David Bensadon, Founder of We Are Caring
Cover David Bensadon, Gründer von “We Are Caring”, setzt auf ethische Standards bei der Vermittlung.
David Bensadon, Founder of We Are Caring

Als David Bensadon “We Are Caring”, eine Organisation für soziale Auswirkungen mit Fokus auf die ethische Vermittlung von Migranten als Hausangestellte, gründete, wollte er einen Kostenpunkt aus dem System entfernen: die Gebühren, die Arbeitskräfte zahlen, um eine Stelle zu erhalten. Ein Jahrzehnt später verändert diese Entscheidung die Branche für Migranten als Hausangestellte nachhaltig.

Seit Generationen bilden Hausangestellte das stille Rückgrat des Lebens in Singapur. Laut Angaben des Arbeitsministeriums sorgen im Jahr 2025 mehr als 300.000 Migranten als Hausangestellte (MDWs) für das Funktionieren der Haushalte — sie unterstützen Doppelverdiener-Familien und betreuen eine alternde Bevölkerung. Doch für viele von ihnen beginnt das Versprechen auf eine feste Anstellung mit Schulden, da Monate vergehen, bis der erste Lohn eintrifft. Es ist ein System, das lange als selbstverständlich angesehen und erst jetzt hinterfragt wird.

Innerhalb dieses Systems sah der Gründer und Geschäftsführer von “We Are Caring”, David Bensadon, eine Chance für Veränderung.

Im Jahr 2016 startete der französische Unternehmer die Organisation “We Are Caring”, eine Plattform für ethische Vermittlung, mit dem Ziel, dass die Vermittlung für Hausangestellte kostenlos und dennoch wirtschaftlich tragfähig sein sollte. Ein Jahrzehnt später beeinflusst diese Idee weiterhin, wie die ethische Anwerbung von Migranten als Hausangestellte in Singapur verstanden und praktiziert wird. Als Bensadon für einen MBA-Austausch nach Singapur kam, führte ihn sein Interesse an der Altenpflege dazu, mit Familien — und schließlich mit den Hausangestellten, die sie unterstützten — zu sprechen. Viele beschrieben dieselbe Erfahrung: erhebliche Lohnabzüge und Gebühren, die allein dafür anfielen, eine Stelle zu sichern.
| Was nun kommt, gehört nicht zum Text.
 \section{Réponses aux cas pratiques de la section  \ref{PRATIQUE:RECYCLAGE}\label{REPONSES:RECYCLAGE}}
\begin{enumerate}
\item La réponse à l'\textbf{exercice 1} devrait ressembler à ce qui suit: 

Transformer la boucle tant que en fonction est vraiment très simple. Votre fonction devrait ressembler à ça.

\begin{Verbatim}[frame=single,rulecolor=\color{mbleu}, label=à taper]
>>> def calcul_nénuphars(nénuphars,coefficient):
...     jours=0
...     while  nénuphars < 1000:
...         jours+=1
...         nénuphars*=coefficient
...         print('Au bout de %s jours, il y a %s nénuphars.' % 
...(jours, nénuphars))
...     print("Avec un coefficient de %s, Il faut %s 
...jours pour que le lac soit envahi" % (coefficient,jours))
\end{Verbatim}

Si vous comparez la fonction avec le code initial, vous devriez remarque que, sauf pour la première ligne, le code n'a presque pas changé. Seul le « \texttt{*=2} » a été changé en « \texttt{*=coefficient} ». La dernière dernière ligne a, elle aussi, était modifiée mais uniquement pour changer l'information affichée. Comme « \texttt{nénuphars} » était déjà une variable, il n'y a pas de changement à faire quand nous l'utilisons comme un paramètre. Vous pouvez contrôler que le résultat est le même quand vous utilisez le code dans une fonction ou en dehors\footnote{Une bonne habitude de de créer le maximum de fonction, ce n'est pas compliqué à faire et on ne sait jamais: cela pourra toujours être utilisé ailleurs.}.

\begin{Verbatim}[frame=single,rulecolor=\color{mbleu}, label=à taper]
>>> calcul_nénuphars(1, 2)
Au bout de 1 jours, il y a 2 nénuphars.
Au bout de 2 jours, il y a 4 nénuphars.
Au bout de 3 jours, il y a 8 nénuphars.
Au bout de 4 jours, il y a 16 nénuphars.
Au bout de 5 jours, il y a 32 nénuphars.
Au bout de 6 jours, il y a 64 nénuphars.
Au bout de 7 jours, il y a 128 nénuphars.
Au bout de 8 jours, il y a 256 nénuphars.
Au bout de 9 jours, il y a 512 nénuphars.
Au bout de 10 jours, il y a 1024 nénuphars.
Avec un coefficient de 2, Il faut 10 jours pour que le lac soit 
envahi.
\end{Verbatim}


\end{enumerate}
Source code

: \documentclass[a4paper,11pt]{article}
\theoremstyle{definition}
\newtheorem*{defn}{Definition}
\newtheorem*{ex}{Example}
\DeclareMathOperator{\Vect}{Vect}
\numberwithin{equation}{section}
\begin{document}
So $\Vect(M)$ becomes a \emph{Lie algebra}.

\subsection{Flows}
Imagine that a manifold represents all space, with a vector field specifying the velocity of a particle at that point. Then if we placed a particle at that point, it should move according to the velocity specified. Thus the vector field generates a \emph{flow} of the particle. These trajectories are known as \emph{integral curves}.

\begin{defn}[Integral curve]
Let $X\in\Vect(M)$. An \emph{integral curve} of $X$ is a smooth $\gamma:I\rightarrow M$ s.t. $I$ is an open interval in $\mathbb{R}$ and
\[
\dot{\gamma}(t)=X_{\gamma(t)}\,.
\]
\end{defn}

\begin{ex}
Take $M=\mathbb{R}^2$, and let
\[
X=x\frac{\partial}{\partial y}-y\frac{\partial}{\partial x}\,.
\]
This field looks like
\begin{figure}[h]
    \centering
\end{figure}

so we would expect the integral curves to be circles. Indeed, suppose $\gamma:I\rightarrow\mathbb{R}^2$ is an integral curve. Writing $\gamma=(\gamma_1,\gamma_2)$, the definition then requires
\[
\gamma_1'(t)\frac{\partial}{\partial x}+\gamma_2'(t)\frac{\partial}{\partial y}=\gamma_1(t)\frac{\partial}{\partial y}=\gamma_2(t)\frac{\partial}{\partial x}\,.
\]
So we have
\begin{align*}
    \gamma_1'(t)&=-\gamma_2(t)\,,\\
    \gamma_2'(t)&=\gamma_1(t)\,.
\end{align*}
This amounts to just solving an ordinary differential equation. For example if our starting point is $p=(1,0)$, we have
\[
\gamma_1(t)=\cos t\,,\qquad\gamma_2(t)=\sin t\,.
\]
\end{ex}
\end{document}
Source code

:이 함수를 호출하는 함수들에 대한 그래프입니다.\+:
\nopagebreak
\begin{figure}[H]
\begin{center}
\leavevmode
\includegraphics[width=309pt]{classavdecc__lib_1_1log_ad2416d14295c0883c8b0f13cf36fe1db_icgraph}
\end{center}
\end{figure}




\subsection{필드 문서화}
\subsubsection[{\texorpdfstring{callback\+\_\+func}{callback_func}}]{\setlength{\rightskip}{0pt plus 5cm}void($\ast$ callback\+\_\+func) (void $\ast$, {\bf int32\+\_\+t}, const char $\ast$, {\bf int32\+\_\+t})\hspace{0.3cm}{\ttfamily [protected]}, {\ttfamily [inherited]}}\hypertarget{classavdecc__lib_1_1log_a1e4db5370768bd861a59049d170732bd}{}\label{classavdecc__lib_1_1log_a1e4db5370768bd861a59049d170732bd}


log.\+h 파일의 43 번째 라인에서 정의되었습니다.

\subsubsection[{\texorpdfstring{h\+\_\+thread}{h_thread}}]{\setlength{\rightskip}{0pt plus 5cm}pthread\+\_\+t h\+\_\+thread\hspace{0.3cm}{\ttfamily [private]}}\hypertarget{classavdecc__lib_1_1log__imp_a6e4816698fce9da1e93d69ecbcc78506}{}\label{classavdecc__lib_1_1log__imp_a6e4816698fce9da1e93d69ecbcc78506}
Nach Gesprächen mit Interessenvertretungen für eine fairere Anwerbung machte sich Bensadon daran, ein Modell aufzubauen, in dem Ethik und Geschäft harmonieren. Zu Beginn war Glaubwürdigkeit die erste Hürde. “Ich begann ohne Vorkenntnisse über Vorschriften und Arbeitsregeln … und ohne Netzwerk”, erinnert er sich. “Natürlich brauchte das Wachstum des Unternehmens Zeit.”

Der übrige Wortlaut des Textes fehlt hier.